Abstract
The MET/VEGFR inhibitor foretinib induces tumor reduction and partial responses in PRCC.
Major finding: The MET/VEGFR inhibitor foretinib induces tumor reduction and partial responses in PRCC.
Approach: Patients enrolled in a phase II trial were stratified retrospectively by MET mutation type.
Impact: Foretinib may be particularly effective in PRCC associated with germline MET mutations.

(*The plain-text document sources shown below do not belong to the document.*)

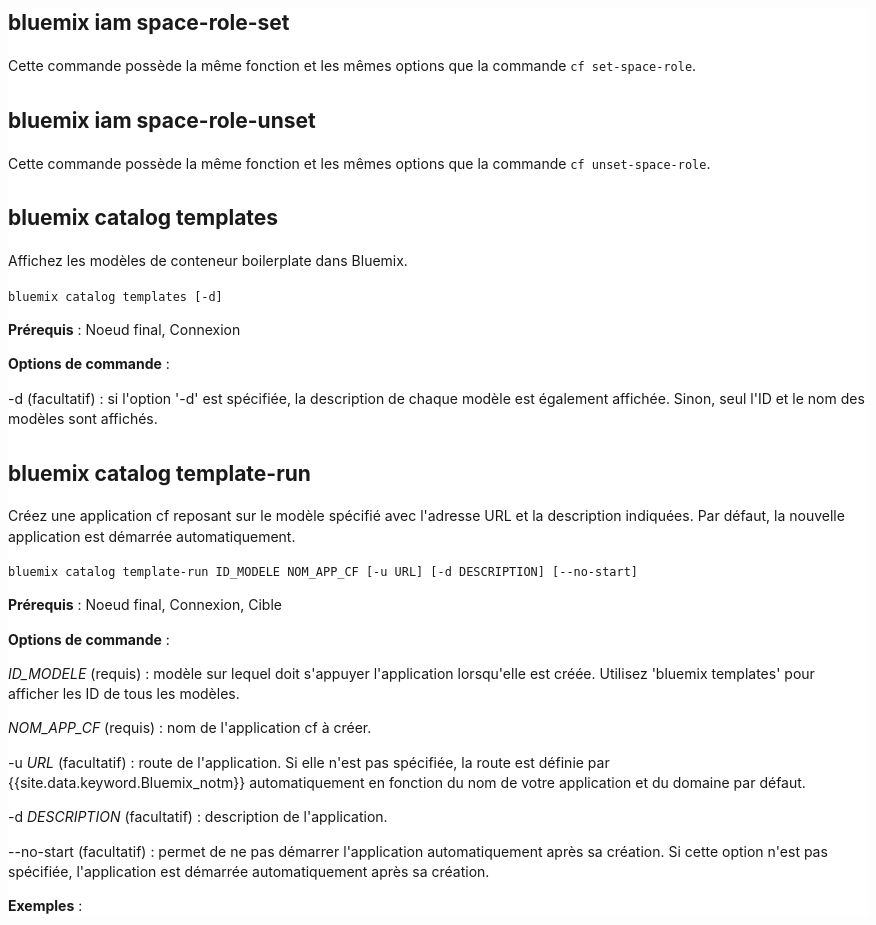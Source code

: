## bluemix iam space-role-set
Cette commande possède la même fonction et les mêmes options que la commande `cf set-space-role`. 


## bluemix iam space-role-unset
Cette commande possède la même fonction et les mêmes options que la commande `cf unset-space-role`. 


## bluemix catalog templates
Affichez les modèles de conteneur boilerplate dans Bluemix. 

```
bluemix catalog templates [-d]
```

**Prérequis** : Noeud final, Connexion 

**Options de commande** :

-d (facultatif) : si l'option '-d' est spécifiée, la description de chaque modèle est également affichée. Sinon, seul l'ID et le nom des modèles sont affichés.



## bluemix catalog template-run
Créez une application cf reposant sur le modèle spécifié avec l'adresse URL et la description indiquées. Par défaut, la nouvelle application est
démarrée automatiquement.


```
bluemix catalog template-run ID_MODELE NOM_APP_CF [-u URL] [-d DESCRIPTION] [--no-start]
```

**Prérequis** : Noeud final, Connexion, Cible  

**Options de commande** :

*ID_MODELE* (requis) : modèle sur lequel doit s'appuyer l'application lorsqu'elle est créée. Utilisez 'bluemix templates' pour afficher
les ID de tous les modèles.


*NOM_APP_CF* (requis) : nom de l'application cf à créer. 

-u *URL* (facultatif) : route de l'application. Si elle n'est pas spécifiée, la route est définie par
{{site.data.keyword.Bluemix_notm}} automatiquement en fonction du nom de votre application et du domaine par défaut. 

-d *DESCRIPTION* (facultatif) : description de l'application.

--no-start (facultatif) : permet de ne pas démarrer l'application automatiquement après sa création. Si cette option n'est pas spécifiée,
l'application est démarrée automatiquement après sa création.


**Exemples** :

Papillary renal cell carcinoma (PRCC) is the most common type of non-clear cell RCC, accounting for 10 to 15% of RCC cases overall. Activating germline mutations of MET, encoding the hepatocyte growth factor receptor tyrosine kinase, are associated with hereditary PRCC and occur in approximately 10% of sporadic PRCCs. Widespread or focal gain of chromosome 7, including the MET locus, is also found in the vast majority of sporadic PRCCs, providing additional rationale for the evaluation of MET inhibitors in PRCC. Choueiri and colleagues conducted a multicenter, nonrandomized, open-label phase II trial of foretinib, an oral multikinase inhibitor primarily targeting MET and VEGF receptors (VEGFR), in 74 patients with hereditary or sporadic PRCC. Of the enrolled patients, 67 were also stratified retrospectively based on their MET mutational status. The primary endpoint was an overall response rate of 25%, and safety, progression-free survival, and overall survival were also evaluated. Partial responses were observed in 10 patients (13.5%), and 50 of 68 (73.5%) evaluable patients experienced tumor reduction. The overall median progression-free survival was 9.3 months, and the median overall survival had not yet been reached after 1 year. Strikingly, the presence of a germline MET mutation was specifically and highly predictive of a response, with 5 of 10 patients (50%) harboring germline mutations experiencing a partial response compared with 5 of 57 (8.8%) lacking a germline mutation. Only 1 of 5 patients with a somatic mutation and 1 of 18 patients with chromosome 7 gain had partial responses. The most common adverse events were manageable and similar to those seen with anti-VEGFR therapy, including hypertension, diarrhea, fatigue, and nonfatal pulmonary emboli. Although this trial failed to meet its primary endpoint, other clinical end points suggest that foretinib possesses antitumor activity, particularly in hereditary PRCC associated with germline MET mutations.